Go through the data and tally the lines that hold the string "phones". Reply with the total alone.

--- MATERIAL FOR THE TASK Enclosed Below ---

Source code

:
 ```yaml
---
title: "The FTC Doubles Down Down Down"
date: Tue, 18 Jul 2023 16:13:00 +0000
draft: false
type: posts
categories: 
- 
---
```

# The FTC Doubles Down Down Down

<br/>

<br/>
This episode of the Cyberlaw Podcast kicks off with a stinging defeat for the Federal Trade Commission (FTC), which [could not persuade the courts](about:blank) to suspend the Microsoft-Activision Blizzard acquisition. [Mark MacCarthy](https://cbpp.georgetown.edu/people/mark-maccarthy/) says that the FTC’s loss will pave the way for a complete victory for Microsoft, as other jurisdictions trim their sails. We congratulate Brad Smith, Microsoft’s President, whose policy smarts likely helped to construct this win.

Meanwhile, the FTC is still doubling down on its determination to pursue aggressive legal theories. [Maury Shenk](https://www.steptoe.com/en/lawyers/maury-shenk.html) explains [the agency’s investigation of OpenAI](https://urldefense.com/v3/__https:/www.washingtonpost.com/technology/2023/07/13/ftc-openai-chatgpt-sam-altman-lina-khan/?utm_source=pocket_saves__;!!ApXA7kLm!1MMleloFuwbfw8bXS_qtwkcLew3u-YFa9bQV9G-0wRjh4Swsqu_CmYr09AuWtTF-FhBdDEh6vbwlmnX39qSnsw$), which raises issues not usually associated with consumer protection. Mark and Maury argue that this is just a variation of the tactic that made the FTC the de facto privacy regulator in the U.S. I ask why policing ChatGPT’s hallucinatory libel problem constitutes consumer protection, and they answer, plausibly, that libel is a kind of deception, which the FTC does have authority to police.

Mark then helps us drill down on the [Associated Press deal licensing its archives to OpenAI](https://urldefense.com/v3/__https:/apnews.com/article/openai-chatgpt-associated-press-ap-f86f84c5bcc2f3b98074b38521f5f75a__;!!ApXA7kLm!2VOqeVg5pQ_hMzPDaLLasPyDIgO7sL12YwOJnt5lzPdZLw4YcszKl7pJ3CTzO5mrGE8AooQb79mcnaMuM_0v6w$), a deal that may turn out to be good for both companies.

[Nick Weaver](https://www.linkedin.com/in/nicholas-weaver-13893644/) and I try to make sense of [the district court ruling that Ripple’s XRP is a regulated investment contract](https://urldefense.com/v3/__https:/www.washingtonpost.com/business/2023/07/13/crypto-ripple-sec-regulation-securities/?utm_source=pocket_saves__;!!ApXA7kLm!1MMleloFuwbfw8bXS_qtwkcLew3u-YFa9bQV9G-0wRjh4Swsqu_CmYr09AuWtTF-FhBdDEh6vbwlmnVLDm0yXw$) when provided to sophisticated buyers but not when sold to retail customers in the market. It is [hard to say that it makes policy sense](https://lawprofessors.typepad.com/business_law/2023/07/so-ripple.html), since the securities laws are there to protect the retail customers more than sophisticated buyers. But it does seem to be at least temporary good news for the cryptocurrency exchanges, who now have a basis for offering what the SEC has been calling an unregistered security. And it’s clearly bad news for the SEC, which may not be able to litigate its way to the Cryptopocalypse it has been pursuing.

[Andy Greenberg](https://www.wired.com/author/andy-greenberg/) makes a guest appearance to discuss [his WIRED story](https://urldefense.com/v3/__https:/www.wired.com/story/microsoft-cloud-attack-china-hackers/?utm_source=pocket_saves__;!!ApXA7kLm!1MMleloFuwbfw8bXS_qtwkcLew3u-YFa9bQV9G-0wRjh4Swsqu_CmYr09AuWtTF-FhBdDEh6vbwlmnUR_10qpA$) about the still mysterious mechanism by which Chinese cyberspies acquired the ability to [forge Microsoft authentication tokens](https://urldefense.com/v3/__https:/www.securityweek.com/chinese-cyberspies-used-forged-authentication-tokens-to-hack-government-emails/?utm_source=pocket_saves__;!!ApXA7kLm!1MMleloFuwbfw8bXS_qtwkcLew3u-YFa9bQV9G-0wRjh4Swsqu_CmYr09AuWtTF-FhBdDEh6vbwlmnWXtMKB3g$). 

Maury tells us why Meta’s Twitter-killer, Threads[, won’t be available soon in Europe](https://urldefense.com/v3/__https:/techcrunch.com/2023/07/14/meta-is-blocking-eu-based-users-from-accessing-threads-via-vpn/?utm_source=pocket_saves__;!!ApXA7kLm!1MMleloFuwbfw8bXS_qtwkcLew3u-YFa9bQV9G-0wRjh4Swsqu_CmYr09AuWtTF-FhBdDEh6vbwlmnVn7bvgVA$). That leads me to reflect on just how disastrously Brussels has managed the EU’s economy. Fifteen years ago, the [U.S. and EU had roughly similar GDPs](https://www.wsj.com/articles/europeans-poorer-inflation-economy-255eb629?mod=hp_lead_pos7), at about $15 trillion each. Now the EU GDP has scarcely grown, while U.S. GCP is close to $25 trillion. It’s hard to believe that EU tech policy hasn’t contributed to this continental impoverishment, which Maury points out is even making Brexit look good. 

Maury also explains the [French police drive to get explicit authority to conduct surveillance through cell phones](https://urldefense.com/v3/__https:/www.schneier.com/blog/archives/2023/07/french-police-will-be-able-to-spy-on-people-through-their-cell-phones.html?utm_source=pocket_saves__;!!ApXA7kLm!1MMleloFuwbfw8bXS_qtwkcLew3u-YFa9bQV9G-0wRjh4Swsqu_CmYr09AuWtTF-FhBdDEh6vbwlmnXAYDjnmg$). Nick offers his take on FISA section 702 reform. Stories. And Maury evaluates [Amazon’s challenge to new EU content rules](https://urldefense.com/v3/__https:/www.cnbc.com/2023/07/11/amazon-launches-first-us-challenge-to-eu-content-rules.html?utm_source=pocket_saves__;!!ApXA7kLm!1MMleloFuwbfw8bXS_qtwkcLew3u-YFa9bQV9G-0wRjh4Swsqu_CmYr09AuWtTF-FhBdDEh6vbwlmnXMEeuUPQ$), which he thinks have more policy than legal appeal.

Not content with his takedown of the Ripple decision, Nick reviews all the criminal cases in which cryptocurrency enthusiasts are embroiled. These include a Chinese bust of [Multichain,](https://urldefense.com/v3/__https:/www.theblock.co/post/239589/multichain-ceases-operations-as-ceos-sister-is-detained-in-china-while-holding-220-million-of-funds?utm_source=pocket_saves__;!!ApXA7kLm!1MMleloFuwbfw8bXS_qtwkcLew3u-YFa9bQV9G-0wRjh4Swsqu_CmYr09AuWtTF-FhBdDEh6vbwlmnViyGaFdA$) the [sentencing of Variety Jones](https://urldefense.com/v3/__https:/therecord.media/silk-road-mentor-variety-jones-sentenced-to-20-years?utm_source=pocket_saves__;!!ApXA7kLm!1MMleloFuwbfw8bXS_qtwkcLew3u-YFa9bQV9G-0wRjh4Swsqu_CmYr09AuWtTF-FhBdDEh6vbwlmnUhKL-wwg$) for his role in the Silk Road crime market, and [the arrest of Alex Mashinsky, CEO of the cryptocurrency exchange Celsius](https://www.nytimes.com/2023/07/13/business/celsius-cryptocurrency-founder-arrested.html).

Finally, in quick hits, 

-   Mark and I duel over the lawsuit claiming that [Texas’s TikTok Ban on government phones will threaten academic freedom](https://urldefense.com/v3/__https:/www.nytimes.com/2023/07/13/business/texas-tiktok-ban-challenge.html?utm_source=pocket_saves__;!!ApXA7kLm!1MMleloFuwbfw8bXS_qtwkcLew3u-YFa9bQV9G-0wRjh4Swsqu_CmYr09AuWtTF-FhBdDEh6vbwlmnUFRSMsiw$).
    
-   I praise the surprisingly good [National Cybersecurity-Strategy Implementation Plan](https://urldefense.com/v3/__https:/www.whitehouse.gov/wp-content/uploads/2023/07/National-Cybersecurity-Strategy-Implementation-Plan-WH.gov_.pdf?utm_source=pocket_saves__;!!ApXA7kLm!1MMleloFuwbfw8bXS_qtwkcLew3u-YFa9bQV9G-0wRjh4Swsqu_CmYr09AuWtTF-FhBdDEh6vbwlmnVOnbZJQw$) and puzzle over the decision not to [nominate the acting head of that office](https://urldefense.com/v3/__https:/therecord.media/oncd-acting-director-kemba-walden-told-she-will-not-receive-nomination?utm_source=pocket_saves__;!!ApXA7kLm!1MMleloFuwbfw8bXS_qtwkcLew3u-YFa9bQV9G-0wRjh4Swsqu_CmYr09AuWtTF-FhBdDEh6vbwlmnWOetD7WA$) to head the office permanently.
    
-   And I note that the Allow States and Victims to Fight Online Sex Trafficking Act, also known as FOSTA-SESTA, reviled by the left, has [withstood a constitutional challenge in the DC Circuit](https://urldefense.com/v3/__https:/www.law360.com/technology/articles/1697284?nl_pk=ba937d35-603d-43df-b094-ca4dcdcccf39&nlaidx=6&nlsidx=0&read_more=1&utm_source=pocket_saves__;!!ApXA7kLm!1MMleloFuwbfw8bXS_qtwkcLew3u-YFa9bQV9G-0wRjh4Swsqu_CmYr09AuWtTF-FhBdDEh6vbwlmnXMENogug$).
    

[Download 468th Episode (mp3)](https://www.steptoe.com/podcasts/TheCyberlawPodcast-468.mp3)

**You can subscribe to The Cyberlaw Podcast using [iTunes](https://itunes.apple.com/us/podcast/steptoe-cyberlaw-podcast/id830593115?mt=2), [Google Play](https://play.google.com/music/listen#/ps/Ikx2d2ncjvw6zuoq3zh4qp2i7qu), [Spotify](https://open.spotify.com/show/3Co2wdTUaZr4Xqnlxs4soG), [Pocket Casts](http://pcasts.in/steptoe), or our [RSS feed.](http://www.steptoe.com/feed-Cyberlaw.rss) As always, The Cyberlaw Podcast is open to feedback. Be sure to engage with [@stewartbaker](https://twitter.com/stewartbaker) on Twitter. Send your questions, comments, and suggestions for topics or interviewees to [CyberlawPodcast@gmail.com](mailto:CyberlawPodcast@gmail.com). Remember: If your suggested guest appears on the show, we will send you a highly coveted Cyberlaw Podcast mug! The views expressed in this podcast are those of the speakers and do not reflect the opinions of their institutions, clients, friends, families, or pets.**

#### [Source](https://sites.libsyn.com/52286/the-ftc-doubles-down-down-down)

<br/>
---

--- End of Enclosed MATERIAL FOR THE TASK ---

* [RESULT OF THIS TASK] 2